Before You Start: Financial Readiness
Pre-Approval vs. Pre-Qualification
Not all approvals are created equal — and the East Valley market in 2026 will expose the difference immediately when you make your first offer.
- Pre-qualification: a quick estimate based on stated (unverified) income and assets — not sufficient in the competitive East Valley market
- Pre-approval: lender has verified income, employment, credit, and assets; issues a pre-approval letter. This is the minimum requirement before making an offer in any East Valley market in 2026.
- Full underwriting approval (DU approval): some buyers get a full underwriting file approved before finding a home — the strongest possible offer position; tells sellers the loan is approved pending only the appraisal
Get pre-approved, not pre-qualified. If you are relocating from California or another high-cost market and are in a cash-strong position, ask your lender about a DU approval before you begin touring. It costs nothing extra and makes your offer dramatically more competitive in a multiple-offer situation.

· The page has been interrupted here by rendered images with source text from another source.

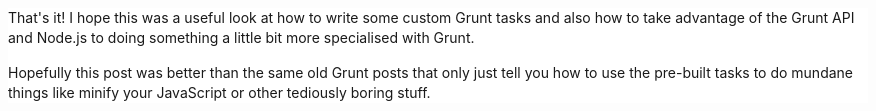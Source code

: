That's it! I hope this was a useful look at how to write some custom Grunt tasks and also how to take advantage of the Grunt API and Node.js to doing something a little bit more specialised with Grunt.

Hopefully this post was better than the same old Grunt posts that only just tell you how to use the pre-built tasks to do mundane things like minify your JavaScript or other tediously boring stuff.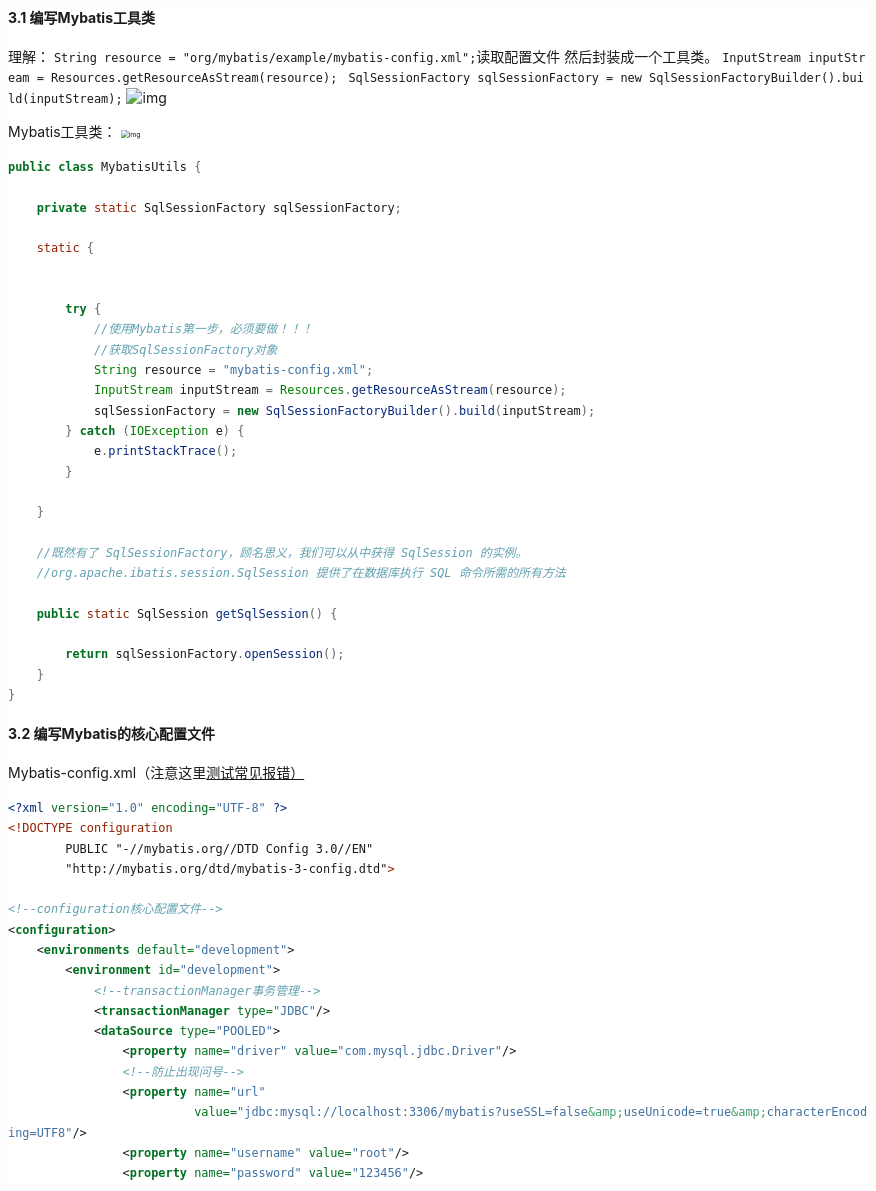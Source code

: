 #### 3.1 编写Mybatis工具类
理解：
`String resource = "org/mybatis/example/mybatis-config.xml";`读取配置文件
然后封装成一个工具类。
`InputStream inputStream = Resources.getResourceAsStream(resource); `
`SqlSessionFactory sqlSessionFactory = new SqlSessionFactoryBuilder().build(inputStream);`
![img](https://gitee.com/xleixz/CloudNotes-Images/raw/master/Typora-Images/20220424133916.png)



Mybatis工具类：
<img src="https://gitee.com/xleixz/CloudNotes-Images/raw/master/Typora-Images/20220424133925.png" alt="img" style="zoom:50%;" />

```java
public class MybatisUtils {

    private static SqlSessionFactory sqlSessionFactory;

    static {


        try {
            //使用Mybatis第一步，必须要做！！！
            //获取SqlSessionFactory对象
            String resource = "mybatis-config.xml";
            InputStream inputStream = Resources.getResourceAsStream(resource);
            sqlSessionFactory = new SqlSessionFactoryBuilder().build(inputStream);
        } catch (IOException e) {
            e.printStackTrace();
        }

    }

    //既然有了 SqlSessionFactory，顾名思义，我们可以从中获得 SqlSession 的实例。
    //org.apache.ibatis.session.SqlSession 提供了在数据库执行 SQL 命令所需的所有方法

    public static SqlSession getSqlSession() {

        return sqlSessionFactory.openSession();
    }
}
```
#### 3.2 编写Mybatis的核心配置文件
Mybatis-config.xml（注意这里[测试常见报错）](#abN9C)
```xml
<?xml version="1.0" encoding="UTF-8" ?>
<!DOCTYPE configuration
        PUBLIC "-//mybatis.org//DTD Config 3.0//EN"
        "http://mybatis.org/dtd/mybatis-3-config.dtd">

<!--configuration核心配置文件-->
<configuration>
    <environments default="development">
        <environment id="development">
            <!--transactionManager事务管理-->
            <transactionManager type="JDBC"/>
            <dataSource type="POOLED">
                <property name="driver" value="com.mysql.jdbc.Driver"/>
                <!--防止出现问号-->
                <property name="url"
                          value="jdbc:mysql://localhost:3306/mybatis?useSSL=false&amp;useUnicode=true&amp;characterEncoding=UTF8"/>
                <property name="username" value="root"/>
                <property name="password" value="123456"/>
```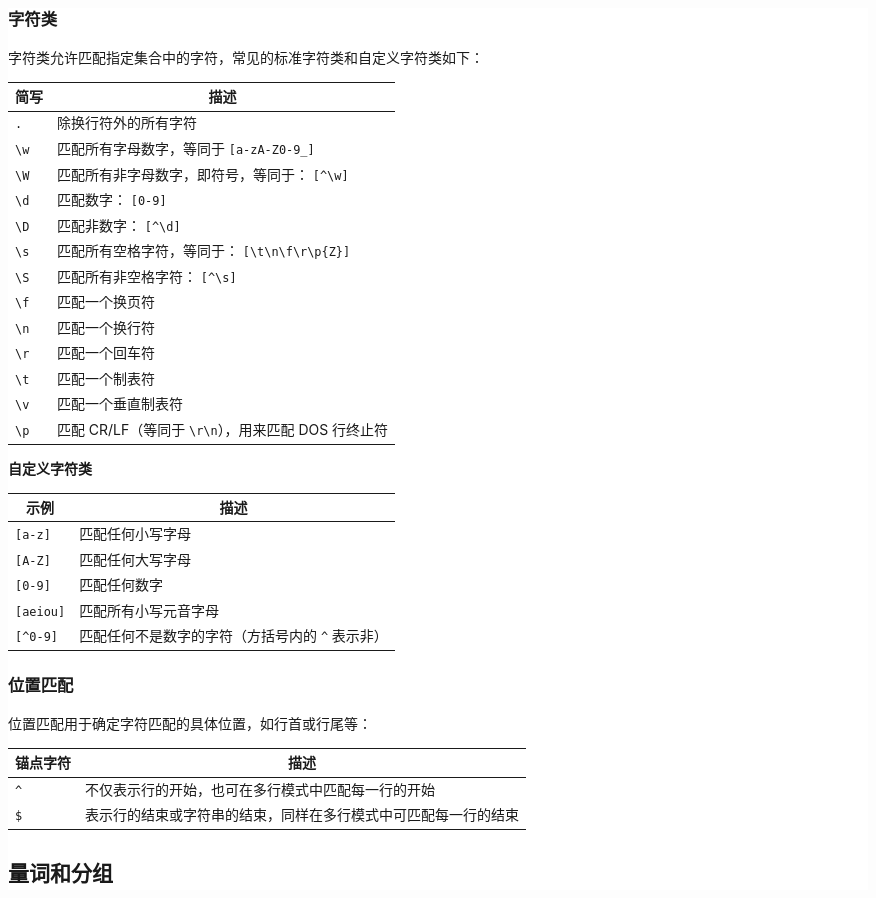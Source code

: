 ### 字符类

字符类允许匹配指定集合中的字符，常见的标准字符类和自定义字符类如下：

| 简写 | 描述                                               |
| ---- | -------------------------------------------------- |
| `.`  | 除换行符外的所有字符                               |
| `\w` | 匹配所有字母数字，等同于 `[a-zA-Z0-9_]`            |
| `\W` | 匹配所有非字母数字，即符号，等同于： `[^\w]`       |
| `\d` | 匹配数字： `[0-9]`                                 |
| `\D` | 匹配非数字： `[^\d]`                               |
| `\s` | 匹配所有空格字符，等同于： `[\t\n\f\r\p{Z}]`       |
| `\S` | 匹配所有非空格字符： `[^\s]`                       |
| `\f` | 匹配一个换页符                                     |
| `\n` | 匹配一个换行符                                     |
| `\r` | 匹配一个回车符                                     |
| `\t` | 匹配一个制表符                                     |
| `\v` | 匹配一个垂直制表符                                 |
| `\p` | 匹配 CR/LF（等同于 `\r\n`），用来匹配 DOS 行终止符 |

**自定义字符类**

| 示例      | 描述                                            |
| --------- | ----------------------------------------------- |
| `[a-z]`   | 匹配任何小写字母                                |
| `[A-Z]`   | 匹配任何大写字母                                |
| `[0-9]`   | 匹配任何数字                                    |
| `[aeiou]` | 匹配所有小写元音字母                            |
| `[^0-9]`  | 匹配任何不是数字的字符（方括号内的 `^` 表示非） |

### 位置匹配

位置匹配用于确定字符匹配的具体位置，如行首或行尾等：

| 锚点字符 | 描述                                                         |
| -------- | ------------------------------------------------------------ |
| `^`      | 不仅表示行的开始，也可在多行模式中匹配每一行的开始           |
| `$`      | 表示行的结束或字符串的结束，同样在多行模式中可匹配每一行的结束 |

## 量词和分组

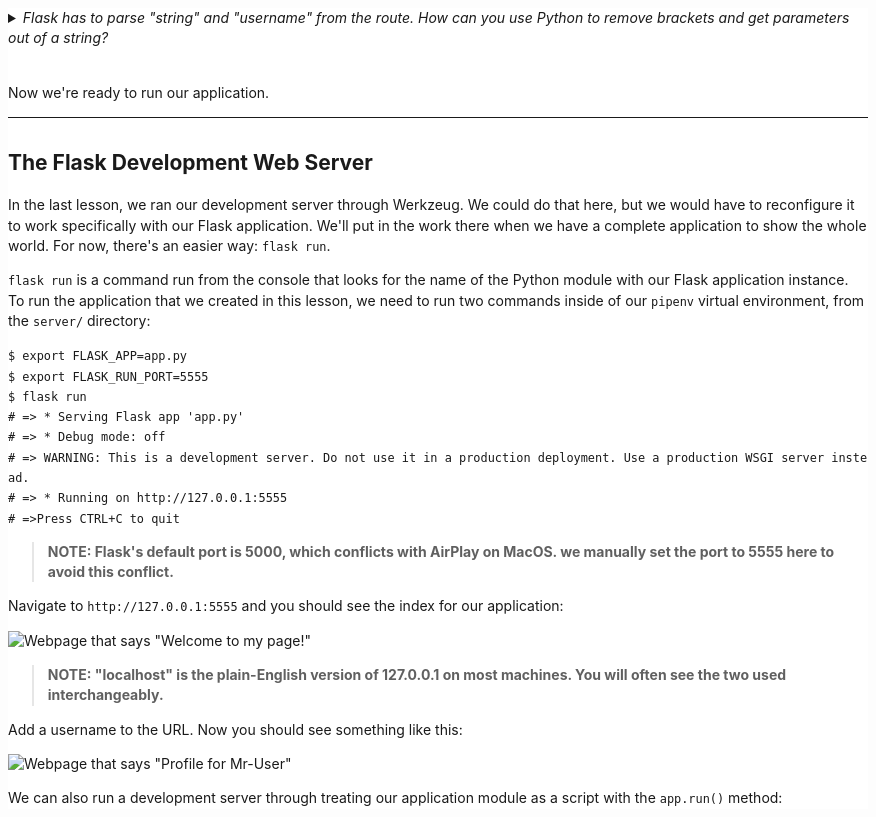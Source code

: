 <details><summary>
    <em>Flask has to parse "string" and "username" from the route. How can you
        use Python to remove brackets and get parameters out of a string?</em>
  </summary></details>
<br/>

Now we're ready to run our application.

***

## The Flask Development Web Server

In the last lesson, we ran our development server through Werkzeug. We could
do that here, but we would have to reconfigure it to work specifically with
our Flask application. We'll put in the work there when we have a complete
application to show the whole world. For now, there's an easier way:
`flask run`.

`flask run` is a command run from the console that looks for the name of the
Python module with our Flask application instance. To run the application that
we created in this lesson, we need to run two commands inside of our `pipenv`
virtual environment, from the `server/` directory:

```console
$ export FLASK_APP=app.py
$ export FLASK_RUN_PORT=5555
$ flask run
# => * Serving Flask app 'app.py'
# => * Debug mode: off
# => WARNING: This is a development server. Do not use it in a production deployment. Use a production WSGI server instead.
# => * Running on http://127.0.0.1:5555
# =>Press CTRL+C to quit
```

> **NOTE: Flask's default port is 5000, which conflicts with AirPlay on MacOS.
> we manually set the port to 5555 here to avoid this conflict.**

Navigate to `http://127.0.0.1:5555` and you should see the index for our
application:

![Webpage that says "Welcome to my page!"](
https://curriculum-content.s3.amazonaws.com/python/flask-application-structure-1.png
)

> **NOTE: "localhost" is the plain-English version of 127.0.0.1 on most
> machines. You will often see the two used interchangeably.**

Add a username to the URL. Now you should see something like this:

![Webpage that says "Profile for Mr-User"](
https://curriculum-content.s3.amazonaws.com/python/flask-application-structure-2.png
)

We can also run a development server through treating our application module as
a script with the `app.run()` method:
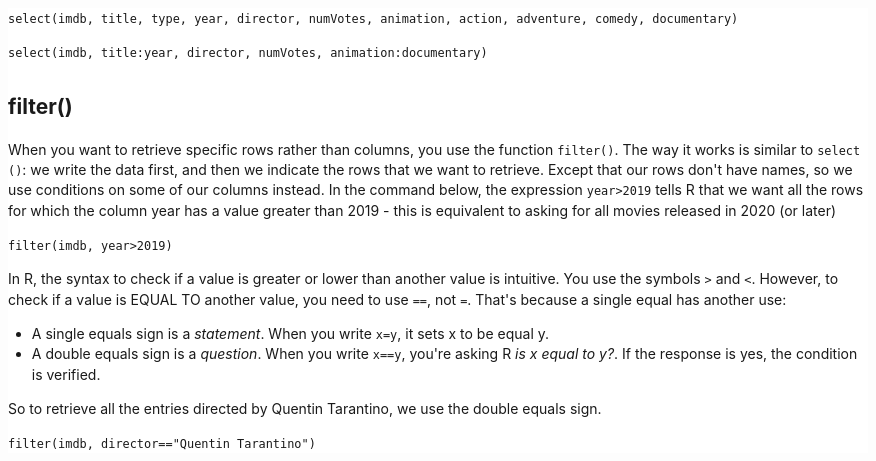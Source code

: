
 ```text
select(imdb, title, type, year, director, numVotes, animation, action, adventure, comedy, documentary)
```

<script type="application/json" data-opts-chunk="1">{"fig.width":6.5,"fig.height":4,"fig.retina":2,"fig.align":"default","fig.keep":"high","fig.show":"asis","out.width":624,"warning":true,"error":false,"message":true,"exercise.df_print":"paged","exercise.timelimit":10,"exercise.checker":"NULL"}</script></div>

<div class="tutorial-exercise-support" data-label="select_6-solution" data-caption="Code" data-completion="1" data-diagnostics="1" data-startover="1" data-lines="0">

```text
select(imdb, title:year, director, numVotes, animation:documentary)
```

</div>

## filter()

When you want to retrieve specific rows rather than columns, you use the function `filter()`. The way it works is similar to `select()`: we write the data first, and then we indicate the rows that we want to retrieve. Except that our rows don't have names, so we use conditions on some of our columns instead. In the command below, the expression `year>2019` tells R that we want all the rows for which the column year has a value greater than 2019 - this is equivalent to asking for all movies released in 2020 (or later)

<div class="tutorial-exercise" data-label="filter_1" data-caption="Code" data-completion="1" data-diagnostics="1" data-startover="1" data-lines="0">

```text
filter(imdb, year>2019)
```

<script type="application/json" data-opts-chunk="1">{"fig.width":6.5,"fig.height":4,"fig.retina":2,"fig.align":"default","fig.keep":"high","fig.show":"asis","out.width":624,"warning":true,"error":false,"message":true,"exercise.df_print":"paged","exercise.timelimit":10,"exercise.checker":"NULL"}</script></div>


In R, the syntax to check if a value is greater or lower than another value is intuitive. You use the symbols `>` and `<`.
However, to check if a value is EQUAL TO another value, you need to use `==`, not `=`. That's because a single equal has another use:

- A single equals sign is a *statement*. When you write `x=y`, it sets x to be equal y.
- A double equals sign is a *question*. When you write `x==y`, you're asking R *is x equal to y?*. If the response is yes, the condition is verified.

So to retrieve all the entries directed by Quentin Tarantino, we use the double equals sign.
<div class="tutorial-exercise" data-label="filter_2" data-caption="Code" data-completion="1" data-diagnostics="1" data-startover="1" data-lines="0">

```text
filter(imdb, director=="Quentin Tarantino")
```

Credit Score Requirements by Loan Type
| Loan Type | Minimum Credit Score | Notes |
|---|---|---|
| Conventional | 620 minimum | Better rates at 740+; best pricing at 760+ |
| FHA | 580 (with 3.5% down) | 500–579 requires 10% down; PMI applies |
| VA | No official minimum | Lenders typically require 580–620; no PMI |
| USDA | 640 minimum | Geographic restrictions apply; some East Valley rural areas qualify |
| HOME Plus (AZ down payment assistance) | 640+ required | Arizona Housing Finance Authority program |
Debt-to-Income Ratio
- Conventional loans: max 43–45% DTI in most cases
- FHA: up to 50% DTI with compensating factors (strong reserves, excellent credit)
- VA: guideline of 41%, but can go higher with strong residual income documentation
How Much Cash Do You Need?
Beyond the down payment, buyers need to account for all closing costs and transaction costs before making an offer. Running out of cash at the closing table is one of the most avoidable ways a transaction can fail.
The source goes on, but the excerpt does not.